🤖 AI Summary
Existing ML-based network data-plane solutions (e.g., FlowLens, N3IC, BoS) struggle to simultaneously achieve low latency, high throughput, and high accuracy. This paper proposes FENIX, a hybrid architecture that introduces a dynamic data engine to regulate feature-stream rates, enabling precise performance matching between heterogeneous hardware—namely, Tofino ASICs and ZU19EG FPGAs—and resolving their inherent throughput mismatch. FENIX integrates in-network feature extraction with optimized DNN inference, facilitating deployment of complex models directly within the data plane. Key innovations include a probabilistic token-bucket scheduler, hardware-coordinated inference pipelining, and joint model-hardware optimization.
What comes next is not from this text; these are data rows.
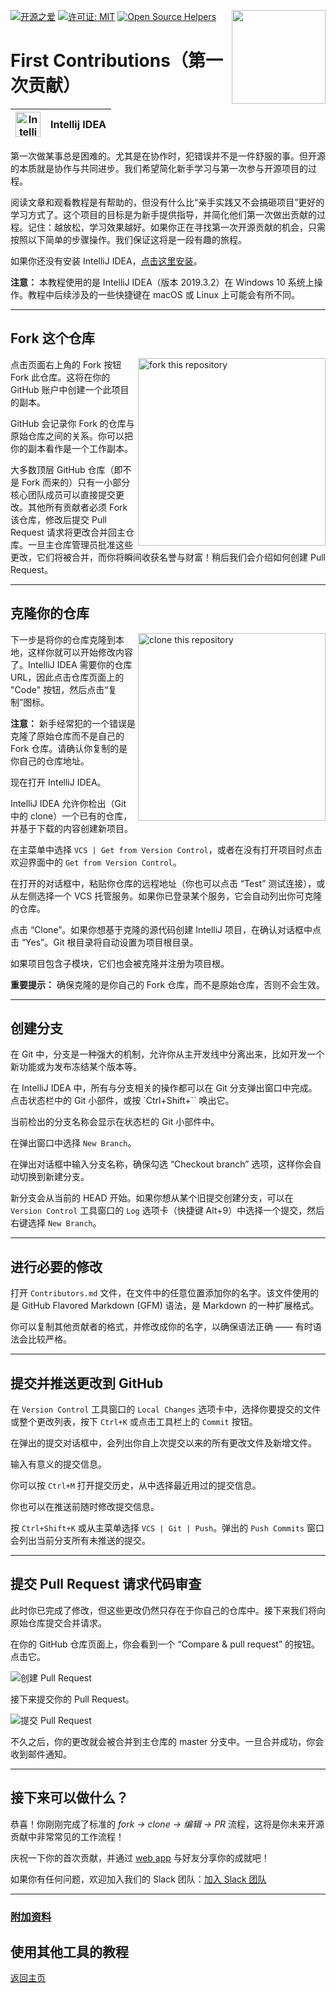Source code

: [![开源之爱](https://badges.frapsoft.com/os/v1/open-source.svg?v=103)](https://github.com/ellerbrock/open-source-badges/)
[<img align="right" width="150" src="https://firstcontributions.github.io/assets/gui-tool-tutorials/github-desktop-tutorial/join-slack-team.png">](https://join.slack.com/t/firstcontributors/shared_invite/zt-1hg51qkgm-Xc7HxhsiPYNN3ofX2_I8FA)
[![许可证: MIT](https://img.shields.io/badge/License-MIT-green.svg)](https://opensource.org/licenses/MIT)
[![Open Source Helpers](https://www.codetriage.com/roshanjossey/first-contributions/badges/users.svg)](https://www.codetriage.com/roshanjossey/first-contributions)

# First Contributions（第一次贡献）

| <img alt="IntelliJ IDEA" src="https://upload.wikimedia.org/wikipedia/commons/9/9c/IntelliJ_IDEA_Icon.svg" width="40"> | Intellij IDEA |
| ---------------------------------------------------------------------------------------------------------------------- | ------------- |

第一次做某事总是困难的。尤其是在协作时，犯错误并不是一件舒服的事。但开源的本质就是协作与共同进步。我们希望简化新手学习与第一次参与开源项目的过程。

阅读文章和观看教程是有帮助的，但没有什么比“亲手实践又不会搞砸项目”更好的学习方式了。这个项目的目标是为新手提供指导，并简化他们第一次做出贡献的过程。记住：越放松，学习效果越好。如果你正在寻找第一次开源贡献的机会，只需按照以下简单的步骤操作。我们保证这将是一段有趣的旅程。

如果你还没有安装 IntelliJ IDEA，[点击这里安装](https://www.jetbrains.com/idea/download/#section=windows)。

**注意：** 本教程使用的是 IntelliJ IDEA（版本 2019.3.2）在 Windows 10 系统上操作。教程中后续涉及的一些快捷键在 macOS 或 Linux 上可能会有所不同。

---

## Fork 这个仓库

<img align="right" width="300" src="https://firstcontributions.github.io/assets/gui-tool-tutorials/github-desktop-tutorial/fork.png" alt="fork this repository" />

点击页面右上角的 Fork 按钮 Fork 此仓库。这将在你的 GitHub 账户中创建一个此项目的副本。

GitHub 会记录你 Fork 的仓库与原始仓库之间的关系。你可以把你的副本看作是一个工作副本。

大多数顶层 GitHub 仓库（即不是 Fork 而来的）只有一小部分核心团队成员可以直接提交更改。其他所有贡献者必须 Fork 该仓库，修改后提交 Pull Request 请求将更改合并回主仓库。一旦主仓库管理员批准这些更改，它们将被合并，而你将瞬间收获名誉与财富！稍后我们会介绍如何创建 Pull Request。

---

## 克隆你的仓库

<img align="right" width="300" src="https://firstcontributions.github.io/assets/Readme/clone.png" alt="clone this repository" />

下一步是将你的仓库克隆到本地，这样你就可以开始修改内容了。IntelliJ IDEA 需要你的仓库 URL，因此点击仓库页面上的 "Code" 按钮，然后点击“复制”图标。

**注意：** 新手经常犯的一个错误是克隆了原始仓库而不是自己的 Fork 仓库。请确认你复制的是你自己的仓库地址。

现在打开 IntelliJ IDEA。

IntelliJ IDEA 允许你检出（Git 中的 clone）一个已有的仓库，并基于下载的内容创建新项目。

在主菜单中选择 `VCS | Get from Version Control`，或者在没有打开项目时点击欢迎界面中的 `Get from Version Control`。

在打开的对话框中，粘贴你仓库的远程地址（你也可以点击 “Test” 测试连接），或从左侧选择一个 VCS 托管服务。如果你已登录某个服务，它会自动列出你可克隆的仓库。

点击 “Clone”。如果你想基于克隆的源代码创建 IntelliJ 项目，在确认对话框中点击 “Yes”。Git 根目录将自动设置为项目根目录。

如果项目包含子模块，它们也会被克隆并注册为项目根。

**重要提示：** 确保克隆的是你自己的 Fork 仓库，而不是原始仓库，否则不会生效。

---

## 创建分支

在 Git 中，分支是一种强大的机制，允许你从主开发线中分离出来，比如开发一个新功能或为发布冻结某个版本等。

在 IntelliJ IDEA 中，所有与分支相关的操作都可以在 Git 分支弹出窗口中完成。点击状态栏中的 Git 小部件，或按 `Ctrl+Shift+\`` 唤出它。

当前检出的分支名称会显示在状态栏的 Git 小部件中。

在弹出窗口中选择 `New Branch`。

在弹出对话框中输入分支名称，确保勾选 “Checkout branch” 选项，这样你会自动切换到新建分支。

新分支会从当前的 HEAD 开始。如果你想从某个旧提交创建分支，可以在 `Version Control` 工具窗口的 `Log` 选项卡（快捷键 Alt+9）中选择一个提交，然后右键选择 `New Branch`。

---

## 进行必要的修改

打开 `Contributors.md` 文件，在文件中的任意位置添加你的名字。该文件使用的是 GitHub Flavored Markdown (GFM) 语法，是 Markdown 的一种扩展格式。

你可以复制其他贡献者的格式，并修改成你的名字，以确保语法正确 —— 有时语法会比较严格。

---

## 提交并推送更改到 GitHub

在 `Version Control` 工具窗口的 `Local Changes` 选项卡中，选择你要提交的文件或整个更改列表，按下 `Ctrl+K` 或点击工具栏上的 `Commit` 按钮。

在弹出的提交对话框中，会列出你自上次提交以来的所有更改文件及新增文件。

输入有意义的提交信息。

你可以按 `Ctrl+M` 打开提交历史，从中选择最近用过的提交信息。

你也可以在推送前随时修改提交信息。

按 `Ctrl+Shift+K` 或从主菜单选择 `VCS | Git | Push`。弹出的 `Push Commits` 窗口会列出当前分支所有未推送的提交。

---

## 提交 Pull Request 请求代码审查

此时你已完成了修改，但这些更改仍然只存在于你自己的仓库中。接下来我们将向原始仓库提交合并请求。

在你的 GitHub 仓库页面上，你会看到一个 “Compare & pull request” 的按钮。点击它。

<img src="https://firstcontributions.github.io/assets/gui-tool-tutorials/github-desktop-tutorial/compare-and-pull.png" alt="创建 Pull Request" />

接下来提交你的 Pull Request。

<img src="https://firstcontributions.github.io/assets/gui-tool-tutorials/github-desktop-tutorial/submit-pull-request.png" alt="提交 Pull Request" />

不久之后，你的更改就会被合并到主仓库的 master 分支中。一旦合并成功，你会收到邮件通知。

---

## 接下来可以做什么？

恭喜！你刚刚完成了标准的 _fork -> clone -> 编辑 -> PR_ 流程，这将是你未来开源贡献中非常常见的工作流程！

庆祝一下你的首次贡献，并通过 [web app](https://firstcontributions.github.io#social-share) 与好友分享你的成就吧！

如果你有任何问题，欢迎加入我们的 Slack 团队：[加入 Slack 团队](https://join.slack.com/t/firstcontributors/shared_invite/zt-1hg51qkgm-Xc7HxhsiPYNN3ofX2_I8FA)

---

### [附加资料](../additional-material/git_workflow_scenarios/additional-material.md)

## 使用其他工具的教程
[返回主页](https://github.com/firstcontributions/first-contributions#tutorials-using-other-tools)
Experimental evaluation demonstrates sub-microsecond end-to-end latency, throughput exceeding 1 Tbps, hardware overhead below 1%, and 95.2% classification accuracy on real-world traffic—significantly outperforming state-of-the-art approaches.
📝 Abstract
Machine learning (ML) is increasingly used in network data planes for advanced traffic analysis. However, existing solutions (such as FlowLens, N3IC, and BoS) still struggle to simultaneously achieve low latency, high throughput, and high accuracy. To address these challenges, we present FENIX, a hybrid in-network ML system that performs feature extraction on programmable switch ASICs and deep neural network inference on FPGAs. FENIX introduces a Data Engine that leverages a probabilistic token bucket algorithm to control the sending rate of feature streams, effectively addressing the throughput gap between programmable switch ASICs and FPGAs. In addition, FENIX designs a Model Engine to enable high-accuracy deep neural network inference in the network, overcoming the difficulty of deploying complex models on resource-constrained switch chips. We implement FENIX on a programmable switch platform that integrates a Tofino ASIC and a ZU19EG FPGA directly and evaluate it on real-world network traffic datasets. Our results show that FENIX achieves microsecond-level inference latency and multi-terabit throughput with low hardware overhead, and delivers over 95% accuracy on mainstream network traffic classification tasks, outperforming SOTA.